En l’occurrence, Goodyear France travaille pour une société sœur située au Luxembourg, Goodyear Dunlop Tires Operations (GDTO). Le caoutchouc qui arrive dans l'usine française d'Amiens Nord est luxembourgeois et les 3000 pneus qui en ressortent chaque jour sont aussi luxembourgeois. «La filiale française ne possède plus aucun actif, explique Fiodor Rilov, l'avocat de la CGT Goodyear. La matière première, les moules et les pneus appartiennent à la société luxembourgeoise».

 
Adresse luxembourgeoise de GDTO sur Google maps

Tout ceci n'est bien sûr qu'une écriture comptable, un artefact, puisque ni le caoutchouc, ni les pneus ne seront stockés dans le Grand-Duché du Luxembourg. Mais de la réalité, les fiscalistes semblent faire peu de cas. L'important, c'est que, dans la comptabilité, les bénéfices soient réalisés par la centrale d'achats luxembourgeoise.

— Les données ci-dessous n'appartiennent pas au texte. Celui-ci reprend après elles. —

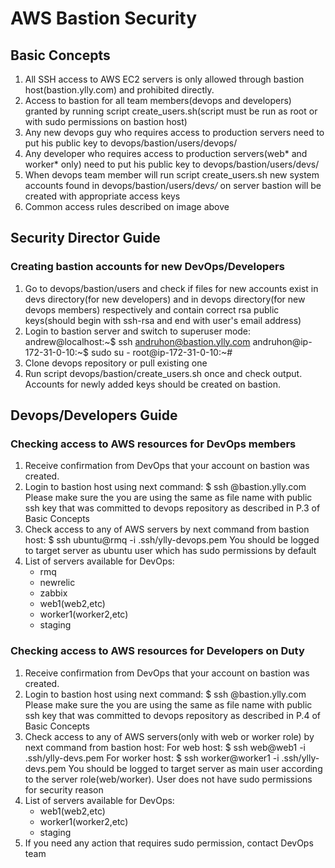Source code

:# AWS Bastion Security

## Basic Concepts

1. All SSH access to AWS EC2 servers is only allowed through bastion host(bastion.ylly.com) and prohibited directly.
2. Access to bastion for all team members(devops and developers) granted by running script create_users.sh(script must be run as root or with sudo permissions on bastion host)
3. Any new devops guy who requires access to production servers need to put his public key to devops/bastion/users/devops/<username>
4. Any developer who requires access to production servers(web* and worker* only) need to put his public key to devops/bastion/users/devs/<username>
5. When devops team member will run script create_users.sh new system accounts found in devops/bastion/users/dev*s/* on server bastion will be created with appropriate access keys
6. Common access rules described on image above

## Security Director Guide

### Creating bastion accounts for new DevOps/Developers

1. Go to devops/bastion/users and check if files for new accounts exist in devs directory(for new developers) and in devops directory(for new devops members) respectively and contain correct rsa public keys(should begin with ssh-rsa and end with user's email address)
2. Login to bastion server and switch to superuser mode:
andrew@localhost:~$ ssh andruhon@bastion.ylly.com
andruhon@ip-172-31-0-10:~$ sudo su -
root@ip-172-31-0-10:~#
3. Clone devops repository or pull existing one
4. Run script devops/bastion/create_users.sh once and check output. Accounts for newly added keys should be created on bastion.

## Devops/Developers Guide

### Checking access to AWS resources for DevOps members

1. Receive confirmation from DevOps that your account on bastion was created.
2. Login to bastion host using next command:
$ ssh <username>@bastion.ylly.com
Please make sure the <username> you are using the same as file name with public ssh key that was committed to devops repository as described in P.3 of Basic Concepts
3. Check access to any of AWS servers by next command from bastion host:
$ ssh ubuntu@rmq -i .ssh/ylly-devops.pem
You should be logged to target server as ubuntu user which has sudo permissions by default
4. List of servers available for DevOps:
   * rmq
   * newrelic
   * zabbix
   * web1(web2,etc) 
   * worker1(worker2,etc)
   * staging

### Checking access to AWS resources for Developers on Duty

1. Receive confirmation from DevOps that your account on bastion was created.
2. Login to bastion host using next command:
$ ssh <username>@bastion.ylly.com
Please make sure the <username> you are using the same as file name with public ssh key that was committed to devops repository as described in P.4 of Basic Concepts
3. Check access to any of AWS servers(only with web or worker role) by next command from bastion host:
For web host:
$ ssh web@web1 -i .ssh/ylly-devs.pem
For worker host:
$ ssh worker@worker1 -i .ssh/ylly-devs.pem
You should be logged to target server as main user according to the server role(web/worker). User does not have sudo permissions for security reason
4. List of servers available for DevOps:
   *  web1(web2,etc)
   *  worker1(worker2,etc)
   *  staging
5. If you need any action that requires sudo permission, contact DevOps team
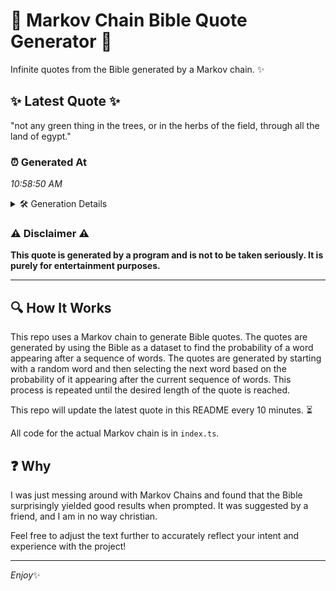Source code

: # 📖 Markov Chain Bible Quote Generator 📖

Infinite quotes from the Bible generated by a Markov chain. ✨

## ✨ Latest Quote ✨
"not any green thing in the trees, or in the herbs of the field, through all the land of egypt."

### ⏰ Generated At
*10:58:50 AM*

<details>
    <summary>🛠️ Generation Details</summary>
    <p>
        <strong>🌱 Seed:</strong> not<br>
        <strong>🔄 Iterations:</strong> 19<br>
        <strong>📜 Context History:</strong><br>[ not ]: any<br>[ not, any ]: green<br>[ not, any, green ]: thing<br>[ not, any, green, thing ]: in<br>[ not, any, green, thing, in ]: the<br>[ not, any, green, thing, in, the ]: trees,<br>[ any, green, thing, in, the, trees, ]: or<br>[ green, thing, in, the, trees,, or ]: in<br>[ thing, in, the, trees,, or, in ]: the<br>[ in, the, trees,, or, in, the ]: herbs<br>[ the, trees,, or, in, the, herbs ]: of<br>[ trees,, or, in, the, herbs, of ]: the<br>[ or, in, the, herbs, of, the ]: field,<br>[ in, the, herbs, of, the, field, ]: through<br>[ the, herbs, of, the, field,, through ]: all<br>[ herbs, of, the, field,, through, all ]: the<br>[ of, the, field,, through, all, the ]: land<br>[ the, field,, through, all, the, land ]: of<br>[ field,, through, all, the, land, of ]: egypt.<br>
    </p>
</details>

### ⚠️ Disclaimer ⚠️
**This quote is generated by a program and is not to be taken seriously. It is purely for entertainment purposes.**

---

## 🔍 How It Works

This repo uses a Markov chain to generate Bible quotes. The quotes are generated by using the Bible as a dataset to find the probability of a word appearing after a sequence of words. The quotes are generated by starting with a random word and then selecting the next word based on the probability of it appearing after the current sequence of words. This process is repeated until the desired length of the quote is reached.

This repo will update the latest quote in this README every 10 minutes. ⏳

All code for the actual Markov chain is in `index.ts`.

## ❓ Why

I was just messing around with Markov Chains and found that the Bible surprisingly yielded good results when prompted. 
It was suggested by a friend, and I am in no way christian.

Feel free to adjust the text further to accurately reflect your intent and experience with the project!

---

*Enjoy*✨
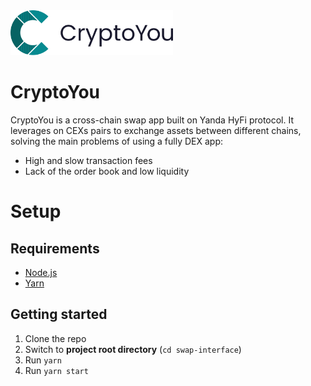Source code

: <img src="./src/assets/logo-light.svg" alt="logo" height="72"/>

# CryptoYou

CryptoYou is a cross-chain swap app built on Yanda HyFi protocol.
It leverages on CEXs pairs to exchange assets between different chains, solving the main problems of using a fully DEX
app:

- High and slow transaction fees
- Lack of the order book and low liquidity

# Setup

## Requirements

- [Node.js](https://nodejs.org/en/)
- [Yarn](https://yarnpkg.com/)

## Getting started

1. Clone the repo
2. Switch to **project root directory** (`cd swap-interface`)
3. Run `yarn`
4. Run `yarn start`
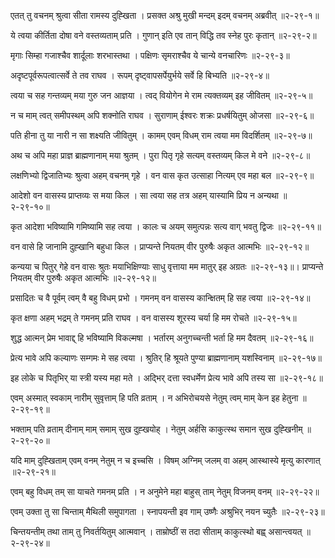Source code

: एतत् तु वचनम् श्रुत्वा सीता रामस्य दुह्खिता ।
प्रसक्त अश्रु मुखी मन्दम् इदम् वचनम् अब्रवीत् ॥२-२९-१॥

ये त्वया कीर्तिता दोषा वने वस्तव्यताम् प्रति ।
गुणान् इति एव तान् विद्धि तव स्नेह पुरः कृतान् ॥२-२९-२॥

मृगाः सिम्हा गजाश्चैव शार्दूलाः शरभास्तथा ।
पक्षिणः सृमराश्चैव ये चान्ये वनचारिणः ॥२-२९-३॥

अदृष्टपूर्वरूपत्वात्सर्वे ते तव राघव ।
रूपम् दृष्ट्वापसर्पेयुर्भये सर्वे हि बिभ्यति ॥२-२९-४॥

त्वया च सह गन्तव्यम् मया गुरु जन आज्ञया ।
त्वद् वियोगेन मे राम त्यक्तव्यम् इह जीवितम् ॥२-२९-५॥

न च माम् त्वत् समीपस्थम् अपि शक्नोति राघव ।
सुराणाम् ईश्वरः शक्रः प्रधर्षयितुम् ओजसा ॥२-२९-६॥

पति हीना तु या नारी न सा शक्ष्यति जीवितुम् ।
कामम् एवम् विधम् राम त्वया मम विदर्शितम् ॥२-२९-७॥

अथ च अपि महा प्राज्ञ ब्राह्मणानाम् मया श्रुतम् ।
पुरा पितृ गृहे सत्यम् वस्तव्यम् किल मे वने ॥२-२९-८॥

लक्षणिभ्यो द्विजातिभ्यः श्रुत्वा अहम् वचनम् गृहे ।
वन वास कृत उत्साहा नित्यम् एव महा बल ॥२-२९-९॥

आदेशो वन वासस्य प्राप्तव्यः स मया किल ।
सा त्वया सह तत्र अहम् यास्यामि प्रिय न अन्यथा ॥२-२९-१०॥

कृत आदेशा भविष्यामि गमिष्यामि सह त्वया ।
कालः च अयम् समुत्पन्नः सत्य वाग् भवतु द्विजः ॥२-२९-११॥

वन वासे हि जानामि दुह्खानि बहुधा किल ।
प्राप्यन्ते नियतम् वीर पुरुषैः अकृत आत्मभिः ॥२-२९-१२॥

कन्यया च पितुर् गेहे वन वासः श्रुतः मयाभिक्षिण्याः साधु वृत्ताया मम मातुर् इह अग्रतः ॥२-२९-१३॥।
प्राप्यन्ते नियतम् वीर पुरुषैः अकृत आत्मभिः ॥२-२९-१२॥

प्रसादितः च वै पूर्वम् त्वम् वै बहु विधम् प्रभो ।
गमनम् वन वासस्य कान्क्षितम् हि सह त्वया ॥२-२९-१४॥

कृत क्षणा अहम् भद्रम् ते गमनम् प्रति राघव ।
वन वासस्य शूरस्य चर्या हि मम रोचते ॥२-२९-१५॥

शुद्ध आत्मन् प्रेम भावाद्द् हि भविष्यामि विकल्मषा ।
भर्तारम् अनुगच्चन्ती भर्ता हि मम दैवतम् ॥२-२९-१६॥

प्रेत्य भावे अपि कल्याणः सम्गमः मे सह त्वया ।
श्रुतिर् हि श्रूयते पुण्या ब्राह्मणानाम् यशस्विनाम् ॥२-२९-१७॥

इह लोके च पितृभिर् या स्त्री यस्य महा मते ।
अद्भिर् दत्ता स्वधर्मेण प्रेत्य भावे अपि तस्य सा ॥२-२९-१८॥

एवम् अस्मात् स्वकाम् नारीम् सुवृत्ताम् हि पति व्रताम् ।
न अभिरोचयसे नेतुम् त्वम् माम् केन इह हेतुना ॥२-२९-१९॥

भक्ताम् पति व्रताम् दीनाम् माम् समाम् सुख दुह्खयोह् ।
नेतुम् अर्हसि काकुत्स्थ समान सुख दुह्खिनीम् ॥२-२९-२०॥

यदि माम् दुह्खिताम् एवम् वनम् नेतुम् न च इच्चसि ।
विषम् अग्निम् जलम् वा अहम् आस्थास्ये मृत्यु कारणात् ॥२-२९-२१॥

एवम् बहु विधम् तम् सा याचते गमनम् प्रति ।
न अनुमेने महा बाहुस् ताम् नेतुम् विजनम् वनम् ॥२-२९-२२॥

एवम् उक्ता तु सा चिन्ताम् मैथिली समुपागता ।
स्नापयन्ती इव गाम् उष्णैः अश्रुभिर् नयन च्युतैः ॥२-२९-२३॥

चिन्तयन्तीम् तथा ताम् तु निवर्तयितुम् आत्मवान् ।
ताम्रोष्ठीं स तदा सीताम् काकुत्स्थो बह्व् असान्त्वयत् ॥२-२९-२४॥

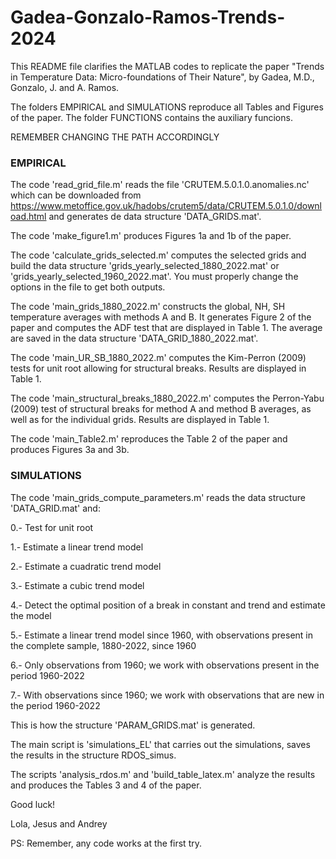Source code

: # Gadea-Gonzalo-Ramos-Trends-2024

This README file clarifies the MATLAB codes to replicate the paper "Trends in Temperature Data: Micro-foundations of Their Nature", by Gadea, M.D., Gonzalo, J. and A. Ramos.

The folders EMPIRICAL and SIMULATIONS reproduce all Tables and Figures of the paper. The folder FUNCTIONS contains the auxiliary funcions.

REMEMBER CHANGING THE PATH ACCORDINGLY

### EMPIRICAL 

The code 'read_grid_file.m' reads the file 'CRUTEM.5.0.1.0.anomalies.nc' which can be downloaded from https://www.metoffice.gov.uk/hadobs/crutem5/data/CRUTEM.5.0.1.0/download.html and generates de data structure 'DATA_GRIDS.mat'.

The code 'make_figure1.m' produces Figures 1a and 1b of the paper.

The code 'calculate_grids_selected.m' computes the selected grids and build the data structure 'grids_yearly_selected_1880_2022.mat' or 'grids_yearly_selected_1960_2022.mat'. You must properly change the options in the file to get both outputs.

The code 'main_grids_1880_2022.m' constructs the global, NH, SH temperature averages with methods A and B. It generates Figure 2 of the paper and computes the ADF test that are displayed in Table 1. The average are saved in the data structure 'DATA_GRID_1880_2022.mat'.

The code 'main_UR_SB_1880_2022.m' computes the Kim-Perron (2009) tests for unit root allowing for structural breaks. Results are displayed in Table 1.

The code 'main_structural_breaks_1880_2022.m' computes the Perron-Yabu (2009) test of structural breaks for method A and method B averages, as well as for the individual grids. Results are displayed in Table 1.

The code 'main_Table2.m' reproduces the Table 2 of the paper and produces Figures 3a and 3b.

### SIMULATIONS

The code 'main_grids_compute_parameters.m' reads the data structure 'DATA_GRID.mat' and:

0.- Test for unit root

1.- Estimate a linear trend model

2.- Estimate a cuadratic trend model

3.- Estimate a cubic trend model

4.- Detect the optimal position of a break in constant and trend and estimate the model

5.- Estimate a linear trend model since 1960, with observations present in the complete sample, 1880-2022, since 1960

6.- Only observations from 1960; we work with observations present in the period 1960-2022

7.- With observations since 1960; we work with observations that are new in the period 1960-2022

This is how the structure 'PARAM_GRIDS.mat' is generated.

The main script is 'simulations_EL' that carries out the simulations, saves the results in the structure RDOS_simus.

The scripts 'analysis_rdos.m' and 'build_table_latex.m' analyze the results and produces the Tables 3 and 4 of the paper.

Good luck!

Lola, Jesus and Andrey

PS: Remember, any code works at the first try.
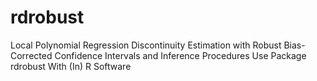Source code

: # rdrobust
Local Polynomial Regression Discontinuity Estimation with Robust Bias-Corrected Confidence Intervals and Inference Procedures Use Package rdrobust With (In) R Software
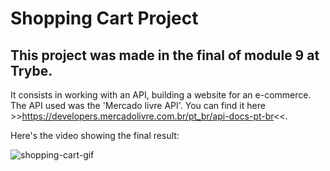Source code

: # Shopping Cart Project

## This project was made in the final of module 9 at Trybe.

It consists in working with an API, building a website for an e-commerce. The API used was the 'Mercado livre API'.
You can find it here >>https://developers.mercadolivre.com.br/pt_br/api-docs-pt-br<<.

Here's the video showing the final result:

![shopping-cart-gif](https://media.giphy.com/media/SEVDJvt8zoQzcStq1X/giphy.gif)
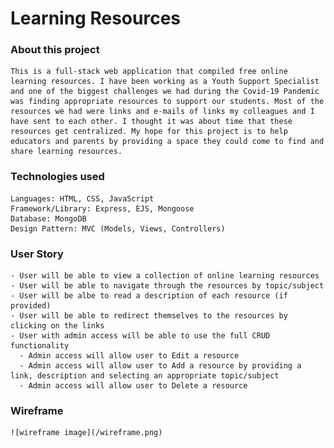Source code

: # Learning Resources

### About this project

    This is a full-stack web application that compiled free online learning resources. I have been working as a Youth Support Specialist and one of the biggest challenges we had during the Covid-19 Pandemic was finding appropriate resources to support our students. Most of the resources we had were links and e-mails of links my colleagues and I have sent to each other. I thought it was about time that these resources get centralized. My hope for this project is to help educators and parents by providing a space they could come to find and share learning resources. 

### Technologies used
    
    Languages: HTML, CSS, JavaScript
    Framework/Library: Express, EJS, Mongoose
    Database: MongoDB
    Design Pattern: MVC (Models, Views, Controllers)

### User Story
    - User will be able to view a collection of online learning resources
    - User will be able to navigate through the resources by topic/subject
    - User will be albe to read a description of each resource (if provided)
    - User will be able to redirect themselves to the resources by clicking on the links
    - User with admin access will be able to use the full CRUD functionality
      - Admin access will allow user to Edit a resource
      - Admin access will allow user to Add a resource by providing a link, description and selecting an appropriate topic/subject
      - Admin access will allow user to Delete a resource
  
### Wireframe

    ![wireframe image](/wireframe.png)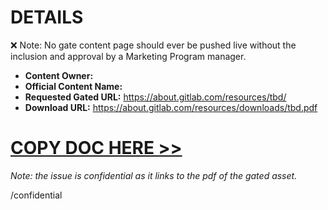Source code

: # DETAILS

❌ Note: No gate content page should ever be pushed live without the inclusion and approval by a Marketing Program manager.

* **Content Owner:**
* **Official Content Name:**
* **Requested Gated URL:** https://about.gitlab.com/resources/tbd/
* **Download URL:** https://about.gitlab.com/resources/downloads/tbd.pdf

# [COPY DOC HERE >>](https://about.gitlab.com/TBD)

_Note: the issue is confidential as it links to the pdf of the gated asset._

/confidential
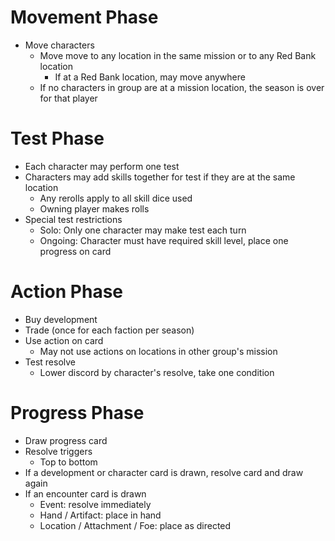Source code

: # Movement Phase

* Move characters
     * Move move to any location in the same mission or to any Red Bank location
          * If at a Red Bank location, may move anywhere
     * If no characters in group are at a mission location, the season is over for that player

# Test Phase

* Each character may perform one test
* Characters may add skills together for test if they are at the same location
     * Any rerolls apply to all skill dice used
     * Owning player makes rolls
* Special test restrictions
     * Solo: Only one character may make test each turn
     * Ongoing: Character must have required skill level, place one progress on card

# Action Phase

* Buy development
* Trade (once for each faction per season)
* Use action on card
     * May not use actions on locations in other group's mission
* Test resolve
     * Lower discord by character's resolve, take one condition

# Progress Phase

* Draw progress card
* Resolve triggers
     * Top to bottom
* If a development or character card is drawn, resolve card and draw again
* If an encounter card is drawn
     * Event: resolve immediately
     * Hand / Artifact: place in hand
     * Location / Attachment / Foe: place as directed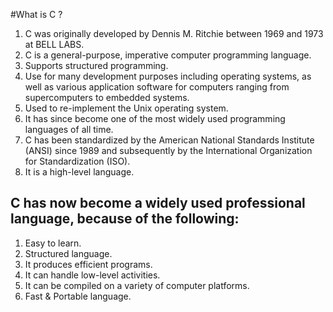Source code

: #What is C ?

1. C was originally developed by Dennis M. Ritchie between 1969 and 1973 at BELL LABS.
2. C is a general-purpose, imperative computer programming language.
3. Supports structured programming.
4. Use for many development purposes including operating systems, as well as various application software for computers ranging from supercomputers to embedded systems.
5. Used to re-implement the Unix operating system.
6. It has since become one of the most widely used programming languages of all time.
7. C has been standardized by the American National Standards Institute (ANSI) since 1989 and subsequently by the International Organization for Standardization (ISO).
8. It is a high-level language.

C has now become a widely used professional language, because of the following: 
-------------------------
1. Easy to learn.
2. Structured language.
3. It produces efficient programs.
4. It can handle low-level activities.
5. It can be compiled on a variety of computer platforms.
6. Fast & Portable language.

L'intérêt de l'opération? Payer le moins d'impôt possible en France. «L'avantage c'est de réaliser les bénéfices là où les pneus se trouvent, au Luxembourg», analysait Fiodor Rilov devant la Cour d'appel de Versailles, le 10 septembre. L'impôt sur les sociétés (IS) se calcule sur la base des bénéfices d'une entreprise. En France, le taux de cet impôt est de 33,33% contre 29,22% au Luxembourg pour les sociétés de la taille de Goodyear (12,5% en Irlande).

C'est donc au Luxembourg que sont encaissés la majorité des profits réalisés sur les pneus produits à Amiens nord. «La valeur ajoutée est réalisée par l'usine d'Amiens nord, mais les bénéfices sont aux Luxembourg», analyse Fiodor Rilov. Il en va de même pour toutes les usines de la zone Europe Moyen-orient Afrique (EMEA). 

Difficile de savoir de quand date la mise en place du «business restructuring» chez Goodyear, dont le système façonnier français -centrale d'achat luxembourgoise qui date de 2009, n'est que la dernière expression. Pour le fiscaliste Miche Taly, «c'est un schéma qui a été vendu à très grande échelle dans les années 90 par les cabinets de conseil auprès des multinationales».

Le schéma aujourd'hui en place condamne la filiale française à un statut encore moins confortable que celui de sous-traitant.

D'abord parce que Goodyear France n'est pas - ou très peu - rémunéré à hauteur de sa production. Si bien que l'usine d'Amiens nord est rémunérée de la même façon si elle produit 1 million de pneus non rentables ou 3 millions de pneus rentables. Elle profite peu des bénéfices qui peuvent être réalisés grâce à sa production.

Alors lorsque le marché est défavorable, c'est la société luxembourgeoise qui porte les pertes. Mais si la société luxembourgeoise diminue les carnets de commande de l'usine d'Amiens nord, celle-ci a peu de recours, elle subie son déshabillage. Alors qu'un sous-traitant peut se retourner contre son client, si celui-ci n'honore son contrat.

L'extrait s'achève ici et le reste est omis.